How to make the most of university open days

Got a university or college open day coming up? Get yourself ready with our top advice before you make that all-important application.
Kim Connor Streich
Kim Connor Streich

Summertime is finally here, and universities across the country are inviting students from far and wide for the elusive open day. The time to start thinking about what’s beyond college and sixth form is now.

If we’re being honest with ourselves, open days can be a little intimidating, as there’s so much on offer. The campus, the union and the endless talks from different schools. Where’s best to start?

Well, we have a few pointers to get you ahead of the game.

Get there bright and early

open day early bird

Yeah yeah, we know it’s a pain to drag yourself out of the confines of your warm cozy duvet. But it will be worth your while to do so, as lots of things get clogged on an open day. Traffic, parking and registration queues, to name a few. 
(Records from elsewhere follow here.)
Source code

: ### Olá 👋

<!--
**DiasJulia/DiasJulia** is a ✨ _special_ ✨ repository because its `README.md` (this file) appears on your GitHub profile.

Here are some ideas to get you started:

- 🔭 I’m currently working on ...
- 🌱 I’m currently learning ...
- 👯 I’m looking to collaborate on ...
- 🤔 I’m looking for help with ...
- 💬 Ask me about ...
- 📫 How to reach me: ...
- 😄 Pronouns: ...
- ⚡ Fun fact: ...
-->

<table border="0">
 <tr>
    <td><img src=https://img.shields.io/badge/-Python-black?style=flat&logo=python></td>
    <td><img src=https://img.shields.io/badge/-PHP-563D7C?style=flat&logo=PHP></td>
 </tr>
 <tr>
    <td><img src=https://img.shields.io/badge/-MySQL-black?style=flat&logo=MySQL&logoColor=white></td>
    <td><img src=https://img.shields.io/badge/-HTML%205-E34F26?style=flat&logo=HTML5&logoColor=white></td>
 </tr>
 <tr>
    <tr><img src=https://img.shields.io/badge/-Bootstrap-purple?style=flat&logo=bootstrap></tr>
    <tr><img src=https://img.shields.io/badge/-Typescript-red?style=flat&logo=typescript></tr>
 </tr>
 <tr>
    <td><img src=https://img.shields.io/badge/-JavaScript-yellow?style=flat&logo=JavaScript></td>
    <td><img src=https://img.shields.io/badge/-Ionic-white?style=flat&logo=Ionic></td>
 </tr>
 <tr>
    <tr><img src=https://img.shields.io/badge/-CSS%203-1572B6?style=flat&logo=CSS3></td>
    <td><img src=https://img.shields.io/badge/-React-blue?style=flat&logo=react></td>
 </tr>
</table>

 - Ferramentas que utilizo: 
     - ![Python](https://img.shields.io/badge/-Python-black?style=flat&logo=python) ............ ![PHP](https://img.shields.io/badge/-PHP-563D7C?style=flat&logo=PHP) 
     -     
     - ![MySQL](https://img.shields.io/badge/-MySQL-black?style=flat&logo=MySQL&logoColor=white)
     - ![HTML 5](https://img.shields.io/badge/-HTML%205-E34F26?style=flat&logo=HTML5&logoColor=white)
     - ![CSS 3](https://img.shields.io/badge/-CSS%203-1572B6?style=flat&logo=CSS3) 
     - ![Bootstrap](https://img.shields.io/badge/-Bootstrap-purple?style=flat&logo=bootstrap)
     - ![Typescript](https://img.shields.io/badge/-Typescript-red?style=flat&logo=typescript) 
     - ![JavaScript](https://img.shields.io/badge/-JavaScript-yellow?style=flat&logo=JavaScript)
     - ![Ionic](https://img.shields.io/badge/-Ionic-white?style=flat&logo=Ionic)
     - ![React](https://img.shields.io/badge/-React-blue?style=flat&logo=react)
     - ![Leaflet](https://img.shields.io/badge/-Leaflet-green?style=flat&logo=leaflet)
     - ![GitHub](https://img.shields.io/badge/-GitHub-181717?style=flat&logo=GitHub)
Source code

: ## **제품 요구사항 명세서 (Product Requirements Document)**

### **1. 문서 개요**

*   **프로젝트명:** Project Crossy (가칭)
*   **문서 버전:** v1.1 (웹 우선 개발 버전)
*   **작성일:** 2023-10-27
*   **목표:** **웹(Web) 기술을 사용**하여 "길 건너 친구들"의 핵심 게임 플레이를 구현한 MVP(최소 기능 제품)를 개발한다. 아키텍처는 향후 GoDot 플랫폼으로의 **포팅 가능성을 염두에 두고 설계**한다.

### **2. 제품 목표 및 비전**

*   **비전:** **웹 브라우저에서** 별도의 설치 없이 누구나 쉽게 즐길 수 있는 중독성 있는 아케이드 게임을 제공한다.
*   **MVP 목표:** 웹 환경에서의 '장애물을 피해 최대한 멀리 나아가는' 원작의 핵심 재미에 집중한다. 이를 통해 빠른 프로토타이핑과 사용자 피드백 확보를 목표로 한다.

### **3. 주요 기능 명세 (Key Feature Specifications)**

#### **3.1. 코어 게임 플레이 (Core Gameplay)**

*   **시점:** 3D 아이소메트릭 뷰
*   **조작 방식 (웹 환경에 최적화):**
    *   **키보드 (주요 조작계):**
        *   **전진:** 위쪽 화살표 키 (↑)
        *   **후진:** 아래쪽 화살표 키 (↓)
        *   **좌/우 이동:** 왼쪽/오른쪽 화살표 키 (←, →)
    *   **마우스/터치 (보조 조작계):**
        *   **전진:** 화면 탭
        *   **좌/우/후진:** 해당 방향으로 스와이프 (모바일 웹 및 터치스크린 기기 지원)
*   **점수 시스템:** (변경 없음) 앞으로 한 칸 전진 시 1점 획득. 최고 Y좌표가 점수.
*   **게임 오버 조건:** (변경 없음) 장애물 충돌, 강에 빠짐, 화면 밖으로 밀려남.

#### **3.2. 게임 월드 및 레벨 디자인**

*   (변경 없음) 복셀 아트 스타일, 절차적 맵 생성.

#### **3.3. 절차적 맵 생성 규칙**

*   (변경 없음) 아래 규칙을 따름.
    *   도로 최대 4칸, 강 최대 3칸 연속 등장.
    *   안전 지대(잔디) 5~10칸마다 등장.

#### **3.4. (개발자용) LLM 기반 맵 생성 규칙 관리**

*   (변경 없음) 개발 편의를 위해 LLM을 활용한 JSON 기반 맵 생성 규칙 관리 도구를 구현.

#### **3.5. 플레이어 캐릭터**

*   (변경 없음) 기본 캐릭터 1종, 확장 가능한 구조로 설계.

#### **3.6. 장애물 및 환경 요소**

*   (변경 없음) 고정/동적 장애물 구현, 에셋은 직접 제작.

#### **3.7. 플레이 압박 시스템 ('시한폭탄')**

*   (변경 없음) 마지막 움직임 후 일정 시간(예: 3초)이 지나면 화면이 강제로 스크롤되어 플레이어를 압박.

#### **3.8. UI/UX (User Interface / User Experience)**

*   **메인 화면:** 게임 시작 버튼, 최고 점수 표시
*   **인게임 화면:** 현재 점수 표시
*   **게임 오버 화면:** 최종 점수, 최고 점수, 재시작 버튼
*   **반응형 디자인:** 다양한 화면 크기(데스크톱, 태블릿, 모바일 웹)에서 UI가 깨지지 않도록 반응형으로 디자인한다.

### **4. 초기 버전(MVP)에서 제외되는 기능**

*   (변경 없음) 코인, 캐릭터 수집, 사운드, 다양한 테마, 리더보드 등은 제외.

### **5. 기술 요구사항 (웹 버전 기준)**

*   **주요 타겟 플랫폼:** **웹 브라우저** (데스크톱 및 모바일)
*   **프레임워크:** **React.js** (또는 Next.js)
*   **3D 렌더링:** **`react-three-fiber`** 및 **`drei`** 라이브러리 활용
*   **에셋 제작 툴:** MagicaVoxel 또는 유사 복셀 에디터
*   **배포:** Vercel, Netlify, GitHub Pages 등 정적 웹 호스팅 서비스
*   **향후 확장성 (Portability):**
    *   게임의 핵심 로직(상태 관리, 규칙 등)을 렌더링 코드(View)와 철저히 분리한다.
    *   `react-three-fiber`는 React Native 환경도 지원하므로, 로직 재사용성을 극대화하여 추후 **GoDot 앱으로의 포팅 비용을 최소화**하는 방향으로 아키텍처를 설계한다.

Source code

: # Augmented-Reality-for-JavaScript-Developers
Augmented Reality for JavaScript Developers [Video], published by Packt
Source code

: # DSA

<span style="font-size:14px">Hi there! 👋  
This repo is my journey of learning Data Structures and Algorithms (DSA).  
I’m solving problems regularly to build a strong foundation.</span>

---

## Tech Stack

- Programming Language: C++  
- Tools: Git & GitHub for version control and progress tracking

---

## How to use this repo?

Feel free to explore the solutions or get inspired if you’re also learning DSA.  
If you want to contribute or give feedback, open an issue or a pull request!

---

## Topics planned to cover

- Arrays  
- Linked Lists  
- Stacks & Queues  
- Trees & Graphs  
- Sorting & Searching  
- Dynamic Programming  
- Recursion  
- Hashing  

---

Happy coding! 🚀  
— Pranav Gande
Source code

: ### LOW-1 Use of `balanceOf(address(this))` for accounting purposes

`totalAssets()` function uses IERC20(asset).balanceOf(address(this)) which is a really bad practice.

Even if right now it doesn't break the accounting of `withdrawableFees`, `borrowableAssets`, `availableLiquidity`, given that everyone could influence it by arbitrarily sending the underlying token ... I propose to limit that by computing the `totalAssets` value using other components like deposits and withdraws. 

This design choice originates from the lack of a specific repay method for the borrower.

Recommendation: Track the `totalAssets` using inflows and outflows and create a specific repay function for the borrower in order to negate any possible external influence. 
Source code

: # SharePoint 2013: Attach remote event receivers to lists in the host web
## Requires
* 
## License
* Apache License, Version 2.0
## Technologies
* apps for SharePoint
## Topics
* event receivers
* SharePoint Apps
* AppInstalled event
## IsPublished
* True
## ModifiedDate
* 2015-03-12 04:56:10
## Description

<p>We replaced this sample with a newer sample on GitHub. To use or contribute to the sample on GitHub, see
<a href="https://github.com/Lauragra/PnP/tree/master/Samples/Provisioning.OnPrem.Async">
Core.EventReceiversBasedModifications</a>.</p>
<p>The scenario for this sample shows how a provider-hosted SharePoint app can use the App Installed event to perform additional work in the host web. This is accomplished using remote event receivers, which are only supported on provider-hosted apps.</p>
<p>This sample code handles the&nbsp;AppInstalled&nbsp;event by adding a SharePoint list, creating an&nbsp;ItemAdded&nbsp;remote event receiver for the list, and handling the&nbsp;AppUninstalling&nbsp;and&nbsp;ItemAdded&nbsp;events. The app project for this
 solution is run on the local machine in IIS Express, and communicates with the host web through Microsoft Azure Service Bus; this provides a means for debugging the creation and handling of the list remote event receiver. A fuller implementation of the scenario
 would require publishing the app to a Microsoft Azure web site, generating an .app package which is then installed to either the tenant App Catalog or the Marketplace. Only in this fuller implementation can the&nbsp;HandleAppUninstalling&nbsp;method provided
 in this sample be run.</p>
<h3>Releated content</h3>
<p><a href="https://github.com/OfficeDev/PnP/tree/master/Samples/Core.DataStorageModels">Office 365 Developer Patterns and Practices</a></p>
You don’t want to be wasting time on any of the above. It will be more worth your while to attend as many events as possible and see as much of the university as you can. This way, you won’t be rushing around frantically.

Besides, you can always leave early if you see everything you need to.  Better to be safe than sorry!

Create a wish list of things to see

open day checklist

Look, just rocking up ain’t gonna cut it. Universities are big places, and it’s absolutely worth investing time into creating a plan of action for the day. Most institutions should have a guide available on their website, where you can take a look at what schools are offering talks, and what else is on offer.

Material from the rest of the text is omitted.